◆ WHAT YOU HAVE TO DO:
Copy each line below that has "unity".

AVAILABLE DATA START

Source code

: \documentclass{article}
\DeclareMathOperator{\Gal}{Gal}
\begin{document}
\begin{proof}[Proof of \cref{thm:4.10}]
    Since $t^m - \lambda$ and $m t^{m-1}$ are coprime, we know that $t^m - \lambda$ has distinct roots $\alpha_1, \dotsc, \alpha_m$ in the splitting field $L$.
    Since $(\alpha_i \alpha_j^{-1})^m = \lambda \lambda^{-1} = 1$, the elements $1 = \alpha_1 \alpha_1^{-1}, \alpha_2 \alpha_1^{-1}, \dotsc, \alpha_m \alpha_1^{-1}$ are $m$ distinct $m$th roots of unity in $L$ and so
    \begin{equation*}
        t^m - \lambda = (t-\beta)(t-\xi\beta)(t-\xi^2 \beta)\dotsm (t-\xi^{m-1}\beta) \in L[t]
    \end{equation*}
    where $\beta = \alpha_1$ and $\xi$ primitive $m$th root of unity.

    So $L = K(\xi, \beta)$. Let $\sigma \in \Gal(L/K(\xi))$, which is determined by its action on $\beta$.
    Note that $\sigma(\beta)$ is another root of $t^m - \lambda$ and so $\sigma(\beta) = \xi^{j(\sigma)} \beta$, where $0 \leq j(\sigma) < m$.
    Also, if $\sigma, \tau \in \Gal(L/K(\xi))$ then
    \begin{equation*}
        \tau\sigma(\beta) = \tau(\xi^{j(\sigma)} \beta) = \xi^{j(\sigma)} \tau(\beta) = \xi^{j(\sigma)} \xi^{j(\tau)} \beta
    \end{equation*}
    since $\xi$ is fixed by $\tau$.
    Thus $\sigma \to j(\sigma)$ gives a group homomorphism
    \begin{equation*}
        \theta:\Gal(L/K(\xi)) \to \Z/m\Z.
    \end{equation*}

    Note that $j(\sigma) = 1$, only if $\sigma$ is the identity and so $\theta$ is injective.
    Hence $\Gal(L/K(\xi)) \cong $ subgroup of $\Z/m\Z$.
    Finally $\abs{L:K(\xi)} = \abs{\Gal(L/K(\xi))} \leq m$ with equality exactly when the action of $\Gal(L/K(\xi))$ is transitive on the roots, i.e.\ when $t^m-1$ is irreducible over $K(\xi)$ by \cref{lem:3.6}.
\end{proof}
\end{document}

AVAILABLE DATA END

◆ EXERCISE ANSWER:
    Since $(\alpha_i \alpha_j^{-1})^m = \lambda \lambda^{-1} = 1$, the elements $1 = \alpha_1 \alpha_1^{-1}, \alpha_2 \alpha_1^{-1}, \dotsc, \alpha_m \alpha_1^{-1}$ are $m$ distinct $m$th roots of unity in $L$ and so
    where $\beta = \alpha_1$ and $\xi$ primitive $m$th root of unity.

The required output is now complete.